FIREWALKERS by Adrian Tchaikovsky (Book Review)
Sometime around the end of 2017 or beginning of 2018, I saw a call for short stories for an anthology titled If This Goes On, edited by Cat Rambo. I remember thinking I would try and write something for it – the call was for short stories that envisioned what the future might be like if we carry on along our current trajectory in relation to issues such as climate change, nationalism, immigration, world aid etc. I bring it up here because Firewalkers could have been written in response to that call, although in novel form rather than a short story.
Firewalkers is a not-too-distant-future SF, set in a world where climate collapse has happened, and the world is burning. The entire equator is close to uninhabitable, a brutal desert that is slowly spreading.
Mao, our main character, is a teenage boy who works as a firewalker – someone who goes out into the desert to maintain the solar panels and water supply equipment that allows people to live in the Ankara (a town set up around a space port anchor). There’s a very clearly divided class system in the book. The rich and upper classes are leaving the planet to live on a space port above the earth. They pass through town only to stay at the posh hotel before ascending the elevator to space and a life of luxury, free from the shortages and dangers of earth. There’s a middle class who run things that are important to the rich – making sure the hotel has everything it needs for example – and many of them are hopeful of a new life above, if only they perform well enough. Below them, you have the poor, the actual workers who are providing the skills necessary to keep everything going. These people live in hovels, whole families to a room or two, often eating less than desirable food and always worrying about skin cancer, which takes many of them in what should be the prime of life.

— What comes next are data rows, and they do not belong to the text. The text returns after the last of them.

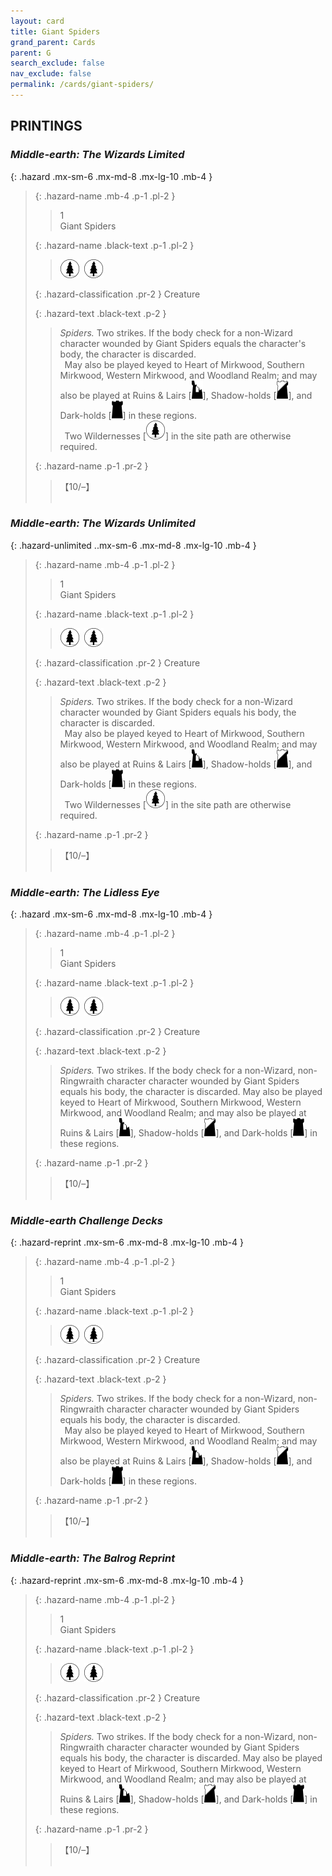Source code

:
 ```yaml
---
layout: card
title: Giant Spiders
grand_parent: Cards
parent: G
search_exclude: false
nav_exclude: false
permalink: /cards/giant-spiders/
---
```


## PRINTINGS


### _Middle-earth: The Wizards Limited_

{: .hazard .mx-sm-6 .mx-md-8 .mx-lg-10 .mb-4 }
> {: .hazard-name .mb-4 .p-1 .pl-2 }
> > <div class="hazard-mp">1</div>
> > <div class="card-name">Giant Spiders</div>
>
> {: .hazard-name .black-text .p-1 .pl-2 }
> > ![](/assets/images/wilderness.svg)&ensp;![](/assets/images/wilderness.svg)
>
> {: .hazard-classification .pr-2 }
> Creature
>
> {: .hazard-text .black-text .p-2 }
> > _Spiders._ Two strikes. If the body check for a non-Wizard character wounded by Giant Spiders equals the character's body, the character is discarded. <br>&ensp;May also be played keyed to Heart of Mirkwood, Southern Mirkwood, Western Mirkwood, and Woodland Realm; and may also be played at Ruins & Lairs \[![](/assets/images/ruinlair.svg)], Shadow-holds \[![](/assets/images/shadow-hold.svg)], and Dark-holds \[![](/assets/images/dark-hold.svg)] in these regions. <br>&ensp;Two Wildernesses \[![](/assets/images/wilderness.svg)] in the site path are otherwise required. 
>
> {: .hazard-name .p-1 .pr-2 }
> > <div class="card-shield">【10/&ndash;】</div>
> > <div class="card-corruption">&nbsp;</div>

### _Middle-earth: The Wizards Unlimited_

{: .hazard-unlimited ..mx-sm-6 .mx-md-8 .mx-lg-10 .mb-4 }
> {: .hazard-name .mb-4 .p-1 .pl-2 }
> > <div class="hazard-mp">1</div>
> > <div class="card-name">Giant Spiders</div>
>
> {: .hazard-name .black-text .p-1 .pl-2 }
> > ![](/assets/images/wilderness.svg)&ensp;![](/assets/images/wilderness.svg)
>
> {: .hazard-classification .pr-2 }
> Creature
>
> {: .hazard-text .black-text .p-2 }
> > _Spiders._ Two strikes. If the body check for a non-Wizard character wounded by Giant Spiders equals his body, the character is discarded. <br>&ensp;May also be played keyed to Heart of Mirkwood, Southern Mirkwood, Western Mirkwood, and Woodland Realm; and may also be played at Ruins & Lairs \[![](/assets/images/ruinlair.svg)], Shadow-holds \[![](/assets/images/shadow-hold.svg)], and Dark-holds \[![](/assets/images/dark-hold.svg)] in these regions. <br>&ensp;Two Wildernesses \[![](/assets/images/wilderness.svg)] in the site path are otherwise required. 
>
> {: .hazard-name .p-1 .pr-2 }
> > <div class="card-shield">【10/&ndash;】</div>
> > <div class="card-corruption-white">&nbsp;</div>

### _Middle-earth: The Lidless Eye_

{: .hazard .mx-sm-6 .mx-md-8 .mx-lg-10 .mb-4 }
> {: .hazard-name .mb-4 .p-1 .pl-2 }
> > <div class="hazard-mp">1</div>
> > <div class="card-name">Giant Spiders</div>
>
> {: .hazard-name .black-text .p-1 .pl-2 }
> > ![](/assets/images/wilderness.svg)&ensp;![](/assets/images/wilderness.svg)
>
> {: .hazard-classification .pr-2 }
> Creature
>
> {: .hazard-text .black-text .p-2 }
> > _Spiders._ Two strikes. If the body check for a non-Wizard, non-Ringwraith character character wounded by Giant Spiders equals his body, the character is discarded. May also be played keyed to Heart of Mirkwood, Southern Mirkwood, Western Mirkwood, and Woodland Realm; and may also be played at Ruins & Lairs \[![](/assets/images/ruinlair.svg)], Shadow-holds \[![](/assets/images/shadow-hold.svg)], and Dark-holds \[![](/assets/images/dark-hold.svg)] in these regions. 
>
> {: .hazard-name .p-1 .pr-2 }
> > <div class="card-shield">【10/&ndash;】</div>
> > <div class="card-corruption">&nbsp;</div>

### _Middle-earth Challenge Decks_

{: .hazard-reprint .mx-sm-6 .mx-md-8 .mx-lg-10 .mb-4 }
> {: .hazard-name .mb-4 .p-1 .pl-2 }
> > <div class="hazard-mp">1</div>
> > <div class="card-name">Giant Spiders</div>
>
> {: .hazard-name .black-text .p-1 .pl-2 }
> > ![](/assets/images/wilderness.svg)&ensp;![](/assets/images/wilderness.svg)
>
> {: .hazard-classification .pr-2 }
> Creature
>
> {: .hazard-text .black-text .p-2 }
> > _Spiders._ Two strikes. If the body check for a non-Wizard, non-Ringwraith character character wounded by Giant Spiders equals his body, the character is discarded. <br>&ensp;May also be played keyed to Heart of Mirkwood, Southern Mirkwood, Western Mirkwood, and Woodland Realm; and may also be played at Ruins & Lairs \[![](/assets/images/ruinlair.svg)], Shadow-holds \[![](/assets/images/shadow-hold.svg)], and Dark-holds \[![](/assets/images/dark-hold.svg)] in these regions. 
>
> {: .hazard-name .p-1 .pr-2 }
> > <div class="card-shield">【10/&ndash;】</div>
> > <div class="card-corruption-white">&nbsp;</div>

### _Middle-earth: The Balrog Reprint_

{: .hazard-reprint .mx-sm-6 .mx-md-8 .mx-lg-10 .mb-4 }
> {: .hazard-name .mb-4 .p-1 .pl-2 }
> > <div class="hazard-mp">1</div>
> > <div class="card-name">Giant Spiders</div>
>
> {: .hazard-name .black-text .p-1 .pl-2 }
> > ![](/assets/images/wilderness.svg)&ensp;![](/assets/images/wilderness.svg)
>
> {: .hazard-classification .pr-2 }
> Creature
>
> {: .hazard-text .black-text .p-2 }
> > _Spiders._ Two strikes. If the body check for a non-Wizard, non-Ringwraith character character wounded by Giant Spiders equals his body, the character is discarded. May also be played keyed to Heart of Mirkwood, Southern Mirkwood, Western Mirkwood, and Woodland Realm; and may also be played at Ruins & Lairs \[![](/assets/images/ruinlair.svg)], Shadow-holds \[![](/assets/images/shadow-hold.svg)], and Dark-holds \[![](/assets/images/dark-hold.svg)] in these regions. 
>
> {: .hazard-name .p-1 .pr-2 }
> > <div class="card-shield">【10/&ndash;】</div>
> > <div class="card-corruption-white">&nbsp;</div>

Needless to say, Mao and his fellow firewalkers are from the latter group. Children with the weight of feeding a family, the only ones foolish enough and young enough to possibly get away with spending so much time in the desert under the relentless sun. When there’s a discrepancy in the power coming into the hotel from the solar fields out in the desert, it is Mao and his team (Lupe and Hotep) who are sent to investigate and get the power back on.
Increasingly strange encounters lead them further into the desert, where they uncover a threat to the status quo. A threat that will stop them taking a warning back if it possibly can.
I’m always impressed with the way that Adrian Tchaikovsky can turn his hand to any style of writing, any theme, and still come up with such wonderfully detailed stories. As can be expected, there are some bugs that are important to the storyline too.
There were parts of this book that I found quite stressful to read, not just because of the plot, but also because the world it is set in is so clearly a possible future of where we are now.